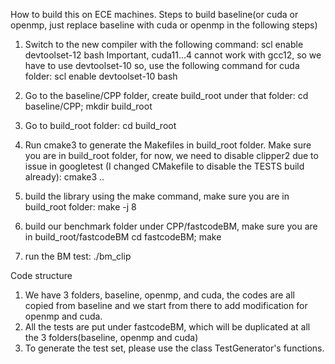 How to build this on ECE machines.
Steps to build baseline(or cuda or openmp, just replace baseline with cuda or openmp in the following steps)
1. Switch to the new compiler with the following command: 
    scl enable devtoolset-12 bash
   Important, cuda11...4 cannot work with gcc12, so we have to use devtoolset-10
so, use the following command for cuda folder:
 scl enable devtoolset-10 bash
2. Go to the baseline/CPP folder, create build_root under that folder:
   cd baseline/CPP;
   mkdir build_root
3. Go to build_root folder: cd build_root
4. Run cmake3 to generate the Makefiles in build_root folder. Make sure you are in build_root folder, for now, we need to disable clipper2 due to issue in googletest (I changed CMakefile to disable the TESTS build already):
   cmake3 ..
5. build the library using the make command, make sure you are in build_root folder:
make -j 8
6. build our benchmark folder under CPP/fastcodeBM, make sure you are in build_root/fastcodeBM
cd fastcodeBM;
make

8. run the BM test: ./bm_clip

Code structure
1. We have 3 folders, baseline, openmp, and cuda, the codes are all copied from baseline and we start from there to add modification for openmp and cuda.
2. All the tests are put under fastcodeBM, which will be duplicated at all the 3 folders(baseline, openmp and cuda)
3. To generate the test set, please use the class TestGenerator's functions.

══════════════════════════════

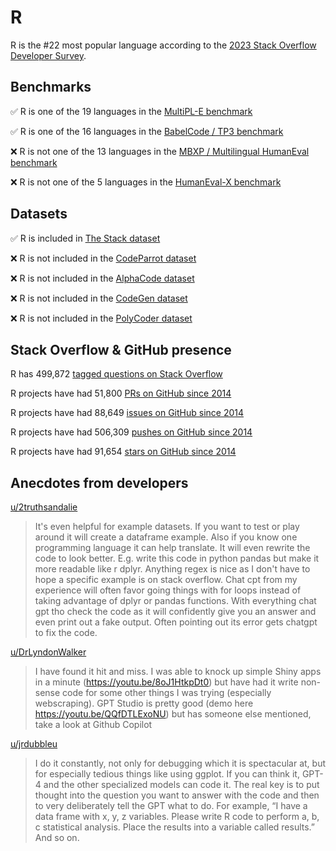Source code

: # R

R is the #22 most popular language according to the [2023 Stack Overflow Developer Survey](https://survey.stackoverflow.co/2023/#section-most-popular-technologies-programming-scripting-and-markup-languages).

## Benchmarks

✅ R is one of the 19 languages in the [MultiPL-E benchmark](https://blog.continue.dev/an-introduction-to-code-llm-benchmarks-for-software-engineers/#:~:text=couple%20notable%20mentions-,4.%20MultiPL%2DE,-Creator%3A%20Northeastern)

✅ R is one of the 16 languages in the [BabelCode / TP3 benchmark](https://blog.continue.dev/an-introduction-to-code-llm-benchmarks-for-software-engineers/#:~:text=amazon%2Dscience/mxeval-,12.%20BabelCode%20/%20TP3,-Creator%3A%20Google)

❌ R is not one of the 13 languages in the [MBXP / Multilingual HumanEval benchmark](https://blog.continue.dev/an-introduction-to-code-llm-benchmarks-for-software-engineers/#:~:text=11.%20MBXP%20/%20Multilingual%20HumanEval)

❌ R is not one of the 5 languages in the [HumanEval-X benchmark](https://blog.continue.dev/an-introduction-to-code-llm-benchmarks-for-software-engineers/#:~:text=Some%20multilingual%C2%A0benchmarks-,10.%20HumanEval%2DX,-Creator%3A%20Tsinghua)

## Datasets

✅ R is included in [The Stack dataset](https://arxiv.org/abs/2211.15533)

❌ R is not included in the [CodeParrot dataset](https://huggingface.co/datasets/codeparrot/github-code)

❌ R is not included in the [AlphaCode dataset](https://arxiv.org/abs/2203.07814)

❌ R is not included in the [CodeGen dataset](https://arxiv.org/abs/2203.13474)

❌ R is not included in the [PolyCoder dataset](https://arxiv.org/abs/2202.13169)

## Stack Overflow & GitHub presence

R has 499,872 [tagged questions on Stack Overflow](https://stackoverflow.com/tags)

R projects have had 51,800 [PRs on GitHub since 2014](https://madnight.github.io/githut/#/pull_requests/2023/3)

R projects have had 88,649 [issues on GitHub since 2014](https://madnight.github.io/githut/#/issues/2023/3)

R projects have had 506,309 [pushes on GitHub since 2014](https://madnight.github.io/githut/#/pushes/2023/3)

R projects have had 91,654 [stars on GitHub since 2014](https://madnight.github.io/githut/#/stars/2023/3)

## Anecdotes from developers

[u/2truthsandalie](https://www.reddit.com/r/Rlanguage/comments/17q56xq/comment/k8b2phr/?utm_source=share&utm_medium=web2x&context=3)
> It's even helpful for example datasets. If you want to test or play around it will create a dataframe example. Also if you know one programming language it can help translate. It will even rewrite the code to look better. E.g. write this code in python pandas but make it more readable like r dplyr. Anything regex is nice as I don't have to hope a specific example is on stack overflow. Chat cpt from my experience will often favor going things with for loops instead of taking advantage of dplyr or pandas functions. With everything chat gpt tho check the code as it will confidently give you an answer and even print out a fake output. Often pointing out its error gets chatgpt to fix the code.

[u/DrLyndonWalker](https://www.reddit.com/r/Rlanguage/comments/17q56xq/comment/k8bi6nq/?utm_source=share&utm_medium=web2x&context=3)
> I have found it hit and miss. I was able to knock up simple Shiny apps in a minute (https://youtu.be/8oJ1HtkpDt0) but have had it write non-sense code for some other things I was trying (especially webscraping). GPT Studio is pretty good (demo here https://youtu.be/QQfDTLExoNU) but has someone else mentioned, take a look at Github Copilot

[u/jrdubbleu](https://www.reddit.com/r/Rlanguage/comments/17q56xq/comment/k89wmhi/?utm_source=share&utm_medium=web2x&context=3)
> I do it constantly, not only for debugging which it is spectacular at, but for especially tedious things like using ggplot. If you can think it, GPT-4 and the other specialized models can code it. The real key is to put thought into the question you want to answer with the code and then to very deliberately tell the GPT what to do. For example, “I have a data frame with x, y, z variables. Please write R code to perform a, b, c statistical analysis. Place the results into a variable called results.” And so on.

══════════════════════════════

TASK DESCRIPTION: Using the entries above, extract exactly the span from the line with "scl enable devtoolset-12 bash" to the line with "Code structure", both lines included; leave out everything else.

TASK SOLUTION:
    scl enable devtoolset-12 bash
   Important, cuda11...4 cannot work with gcc12, so we have to use devtoolset-10
so, use the following command for cuda folder:
 scl enable devtoolset-10 bash
2. Go to the baseline/CPP folder, create build_root under that folder:
   cd baseline/CPP;
   mkdir build_root
3. Go to build_root folder: cd build_root
4. Run cmake3 to generate the Makefiles in build_root folder. Make sure you are in build_root folder, for now, we need to disable clipper2 due to issue in googletest (I changed CMakefile to disable the TESTS build already):
   cmake3 ..
5. build the library using the make command, make sure you are in build_root folder:
make -j 8
6. build our benchmark folder under CPP/fastcodeBM, make sure you are in build_root/fastcodeBM
cd fastcodeBM;
make

8. run the BM test: ./bm_clip

Code structure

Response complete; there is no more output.